* _EXERCISE DIRECTIONS_: Pick every line from the data below that contains the string "五险一金" and copy it.

* _SUPPLIED DATA_:
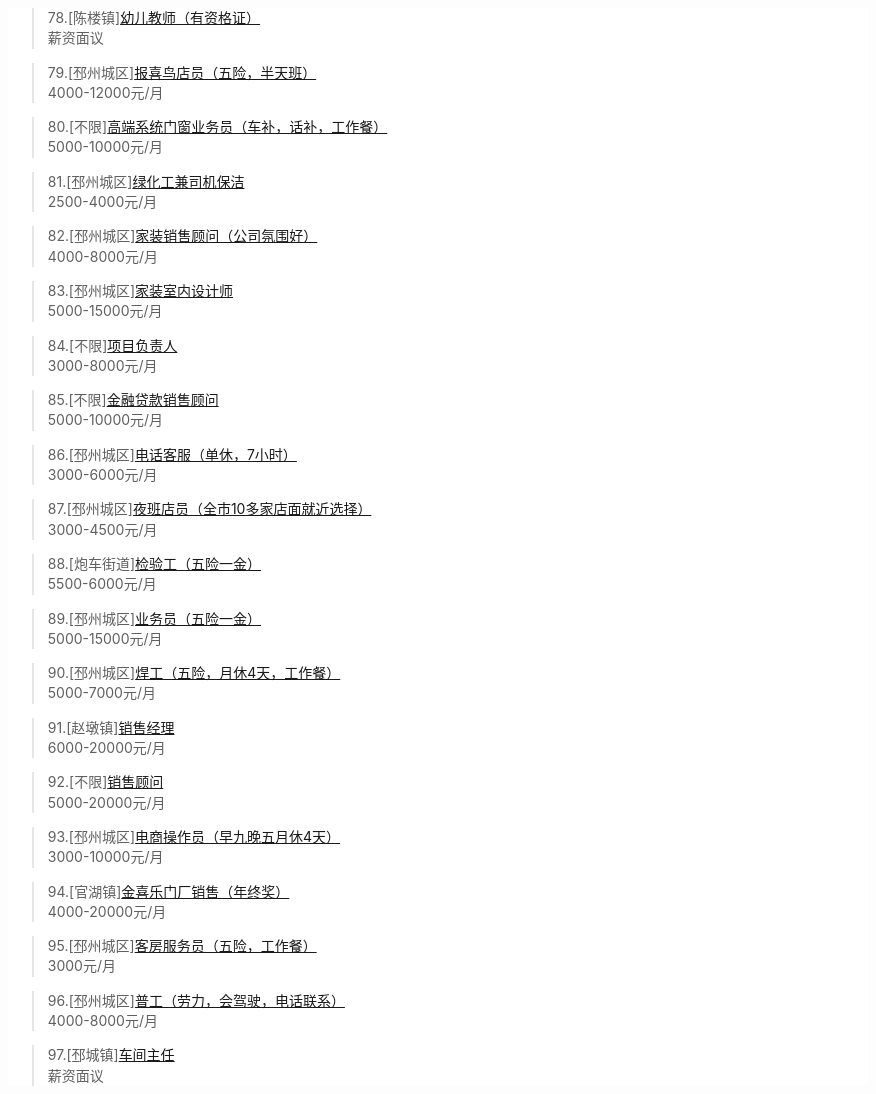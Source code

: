 >78.[陈楼镇][幼儿教师（有资格证）](https://www.pizhouzhipin.com/job/39082)<br>
>薪资面议

>79.[邳州城区][报喜鸟店员（五险，半天班）](https://www.pizhouzhipin.com/job/30910)<br>
>4000-12000元/月

>80.[不限][高端系统门窗业务员（车补，话补，工作餐）](https://www.pizhouzhipin.com/job/31406)<br>
>5000-10000元/月

>81.[邳州城区][绿化工兼司机保洁](https://www.pizhouzhipin.com/job/38319)<br>
>2500-4000元/月

>82.[邳州城区][家装销售顾问（公司氛围好）](https://www.pizhouzhipin.com/job/15739)<br>
>4000-8000元/月

>83.[邳州城区][家装室内设计师](https://www.pizhouzhipin.com/job/17714)<br>
>5000-15000元/月

>84.[不限][项目负责人](https://www.pizhouzhipin.com/job/39134)<br>
>3000-8000元/月

>85.[不限][金融贷款销售顾问](https://www.pizhouzhipin.com/job/38141)<br>
>5000-10000元/月

>86.[邳州城区][电话客服（单休，7小时）](https://www.pizhouzhipin.com/job/38343)<br>
>3000-6000元/月

>87.[邳州城区][夜班店员（全市10多家店面就近选择）](https://www.pizhouzhipin.com/job/26174)<br>
>3000-4500元/月

>88.[炮车街道][检验工（五险一金）](https://www.pizhouzhipin.com/job/39129)<br>
>5500-6000元/月

>89.[邳州城区][业务员（五险一金）](https://www.pizhouzhipin.com/job/35746)<br>
>5000-15000元/月

>90.[邳州城区][焊工（五险，月休4天，工作餐）](https://www.pizhouzhipin.com/job/19246)<br>
>5000-7000元/月

>91.[赵墩镇][销售经理](https://www.pizhouzhipin.com/job/39147)<br>
>6000-20000元/月

>92.[不限][销售顾问](https://www.pizhouzhipin.com/job/39146)<br>
>5000-20000元/月

>93.[邳州城区][电商操作员（早九晚五月休4天）](https://www.pizhouzhipin.com/job/38595)<br>
>3000-10000元/月

>94.[官湖镇][金喜乐门厂销售（年终奖）](https://www.pizhouzhipin.com/job/20187)<br>
>4000-20000元/月

>95.[邳州城区][客房服务员（五险，工作餐）](https://www.pizhouzhipin.com/job/27067)<br>
>3000元/月

>96.[邳州城区][普工（劳力，会驾驶，电话联系）](https://www.pizhouzhipin.com/job/26470)<br>
>4000-8000元/月

>97.[邳城镇][车间主任](https://www.pizhouzhipin.com/job/36335)<br>
>薪资面议
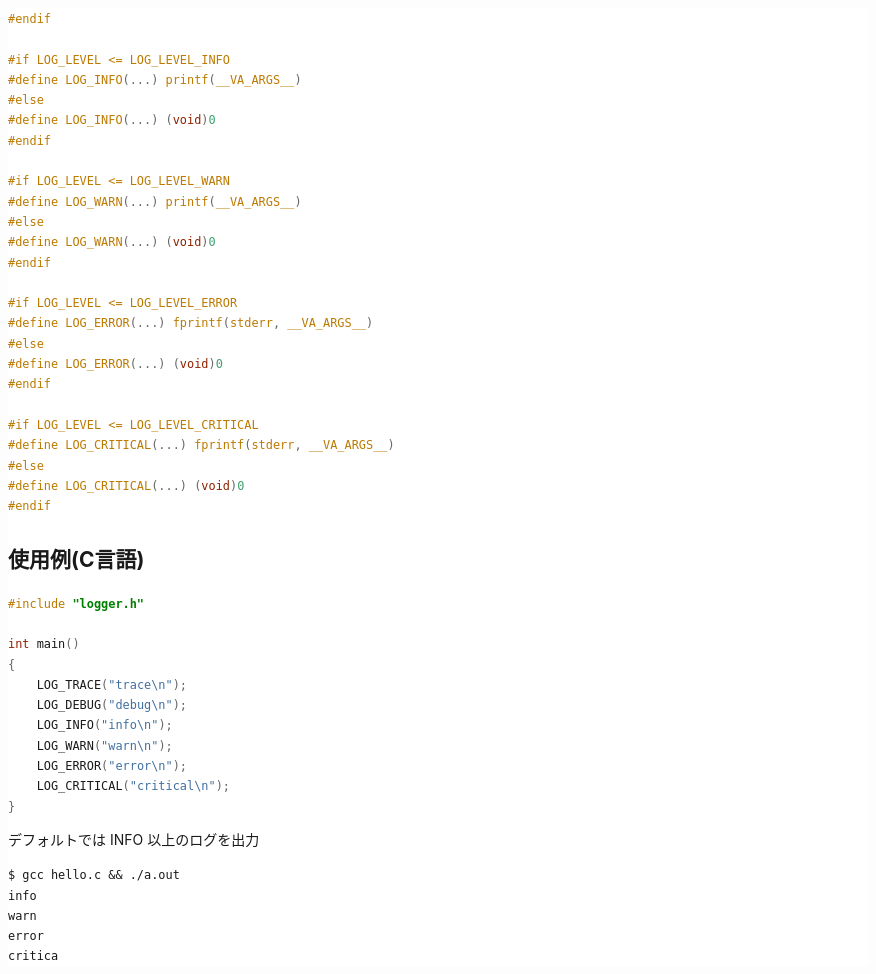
 ```cpp:logger.h
#endif

#if LOG_LEVEL <= LOG_LEVEL_INFO
#define LOG_INFO(...) printf(__VA_ARGS__)
#else
#define LOG_INFO(...) (void)0
#endif

#if LOG_LEVEL <= LOG_LEVEL_WARN
#define LOG_WARN(...) printf(__VA_ARGS__)
#else
#define LOG_WARN(...) (void)0
#endif

#if LOG_LEVEL <= LOG_LEVEL_ERROR
#define LOG_ERROR(...) fprintf(stderr, __VA_ARGS__)
#else
#define LOG_ERROR(...) (void)0
#endif

#if LOG_LEVEL <= LOG_LEVEL_CRITICAL
#define LOG_CRITICAL(...) fprintf(stderr, __VA_ARGS__)
#else
#define LOG_CRITICAL(...) (void)0
#endif

```

## 使用例(C言語)

```cpp:hello.c
#include "logger.h"

int main()
{
    LOG_TRACE("trace\n");
    LOG_DEBUG("debug\n");
    LOG_INFO("info\n");
    LOG_WARN("warn\n");
    LOG_ERROR("error\n");
    LOG_CRITICAL("critical\n");
}
```

デフォルトでは INFO 以上のログを出力

```log
$ gcc hello.c && ./a.out
info
warn
error
critica
```
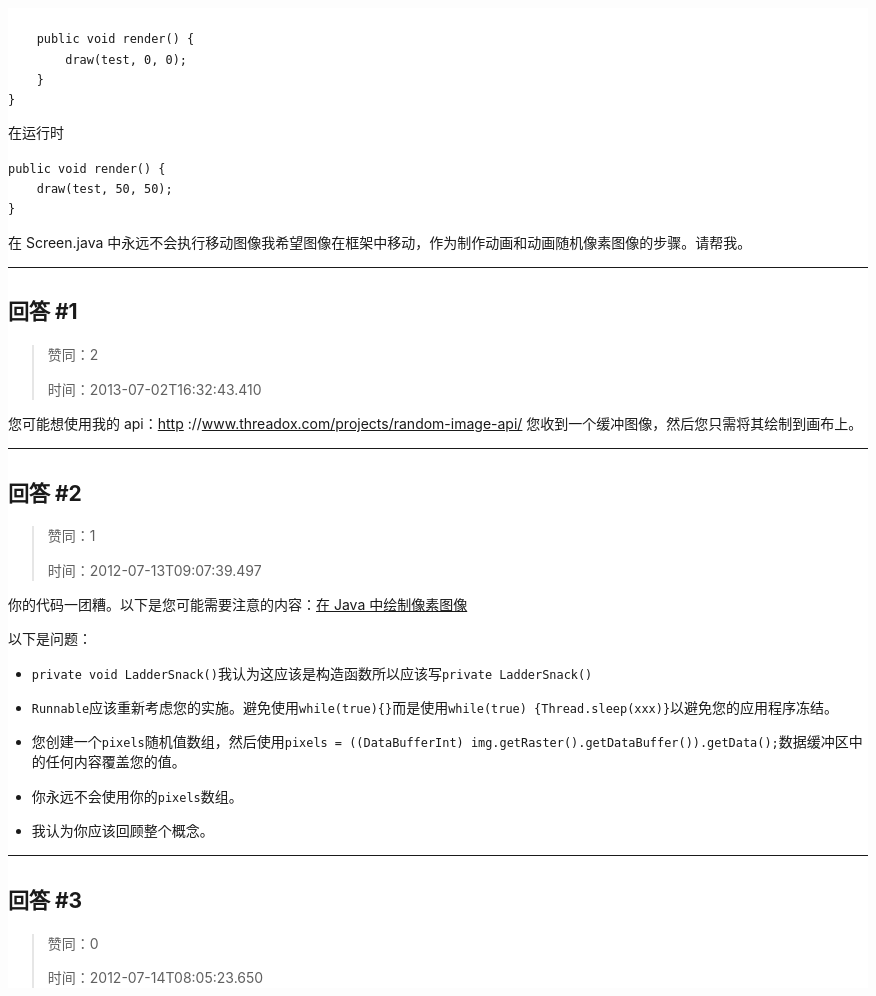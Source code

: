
 ```

    public void render() {
        draw(test, 0, 0);
    }
} 
```

在运行时

```
public void render() {
    draw(test, 50, 50);
} 
```

在 Screen.java 中永远不会执行移动图像我希望图像在框架中移动，作为制作动画和动画随机像素图像的步骤。请帮我。

* * *

## 回答 #1

> 赞同：2
> 
> 时间：2013-07-02T16:32:43.410

您可能想使用我的 api：[http](http://www.threadox.com/projects/random-image-api/) ://www.threadox.com/projects/random-image-api/ 您收到一个缓冲图像，然后您只需将其绘制到画布上。

* * *

## 回答 #2

> 赞同：1
> 
> 时间：2012-07-13T09:07:39.497

你的代码一团糟。以下是您可能需要注意的内容：[在 Java 中绘制像素图像](https://stackoverflow.com/questions/7047749/painting-pixels-images-in-java)

以下是问题：

*   `private void LadderSnack()`我认为这应该是构造函数所以应该写`private LadderSnack()`

*   `Runnable`应该重新考虑您的实施。避免使用`while(true){}`而是使用`while(true) {Thread.sleep(xxx)}`以避免您的应用程序冻结。

*   您创建一个`pixels`随机值数组，然后使用`pixels = ((DataBufferInt) img.getRaster().getDataBuffer()).getData();`数据缓冲区中的任何内容覆盖您的值。

*   你永远不会使用你的`pixels`数组。

*   我认为你应该回顾整个概念。

* * *

## 回答 #3

> 赞同：0
> 
> 时间：2012-07-14T08:05:23.650
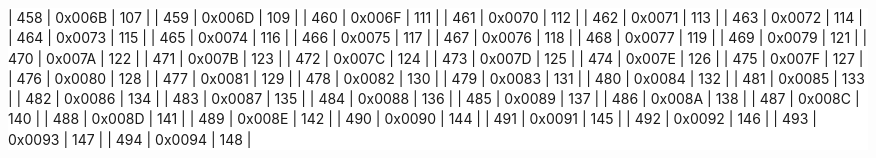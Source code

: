 |     458 | 0x006B      |         107 |
|     459 | 0x006D      |         109 |
|     460 | 0x006F      |         111 |
|     461 | 0x0070      |         112 |
|     462 | 0x0071      |         113 |
|     463 | 0x0072      |         114 |
|     464 | 0x0073      |         115 |
|     465 | 0x0074      |         116 |
|     466 | 0x0075      |         117 |
|     467 | 0x0076      |         118 |
|     468 | 0x0077      |         119 |
|     469 | 0x0079      |         121 |
|     470 | 0x007A      |         122 |
|     471 | 0x007B      |         123 |
|     472 | 0x007C      |         124 |
|     473 | 0x007D      |         125 |
|     474 | 0x007E      |         126 |
|     475 | 0x007F      |         127 |
|     476 | 0x0080      |         128 |
|     477 | 0x0081      |         129 |
|     478 | 0x0082      |         130 |
|     479 | 0x0083      |         131 |
|     480 | 0x0084      |         132 |
|     481 | 0x0085      |         133 |
|     482 | 0x0086      |         134 |
|     483 | 0x0087      |         135 |
|     484 | 0x0088      |         136 |
|     485 | 0x0089      |         137 |
|     486 | 0x008A      |         138 |
|     487 | 0x008C      |         140 |
|     488 | 0x008D      |         141 |
|     489 | 0x008E      |         142 |
|     490 | 0x0090      |         144 |
|     491 | 0x0091      |         145 |
|     492 | 0x0092      |         146 |
|     493 | 0x0093      |         147 |
|     494 | 0x0094      |         148 |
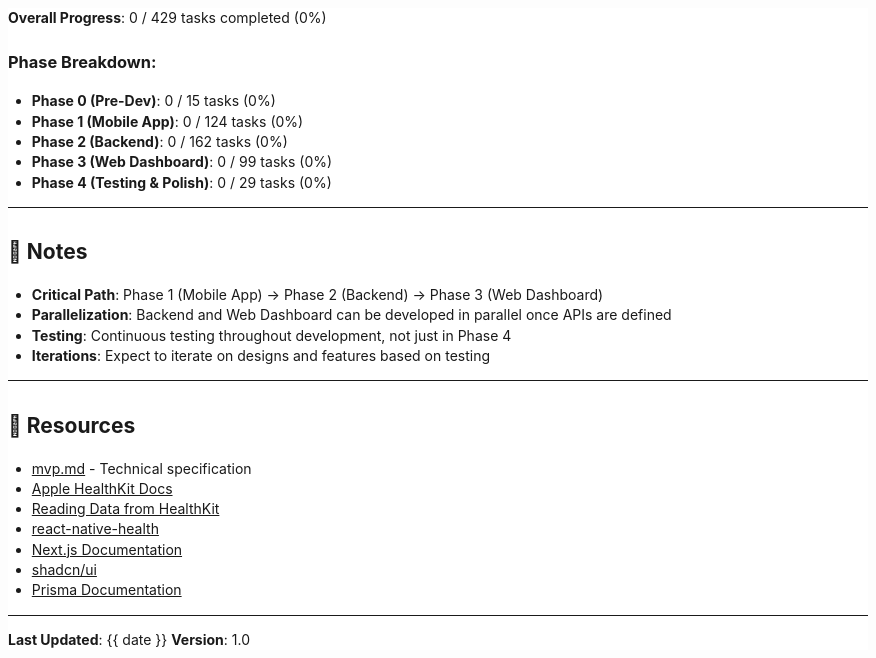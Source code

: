 **Overall Progress**: 0 / 429 tasks completed (0%)

### Phase Breakdown:
- **Phase 0 (Pre-Dev)**: 0 / 15 tasks (0%)
- **Phase 1 (Mobile App)**: 0 / 124 tasks (0%)
- **Phase 2 (Backend)**: 0 / 162 tasks (0%)
- **Phase 3 (Web Dashboard)**: 0 / 99 tasks (0%)
- **Phase 4 (Testing & Polish)**: 0 / 29 tasks (0%)

---

## 📝 Notes

- **Critical Path**: Phase 1 (Mobile App) → Phase 2 (Backend) → Phase 3 (Web Dashboard)
- **Parallelization**: Backend and Web Dashboard can be developed in parallel once APIs are defined
- **Testing**: Continuous testing throughout development, not just in Phase 4
- **Iterations**: Expect to iterate on designs and features based on testing

---

## 🔗 Resources

- [mvp.md](./mvp.md) - Technical specification
- [Apple HealthKit Docs](https://developer.apple.com/documentation/healthkit)
- [Reading Data from HealthKit](https://developer.apple.com/documentation/healthkit/reading-data-from-healthkit)
- [react-native-health](https://github.com/agencyenterprise/react-native-health)
- [Next.js Documentation](https://nextjs.org/docs)
- [shadcn/ui](https://ui.shadcn.com)
- [Prisma Documentation](https://www.prisma.io/docs)

---

**Last Updated**: {{ date }}
**Version**: 1.0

* _RESPONSE FOR THIS EXERCISE_:
>88.[炮车街道][检验工（五险一金）](https://www.pizhouzhipin.com/job/39129)<br>
>89.[邳州城区][业务员（五险一金）](https://www.pizhouzhipin.com/job/35746)<br>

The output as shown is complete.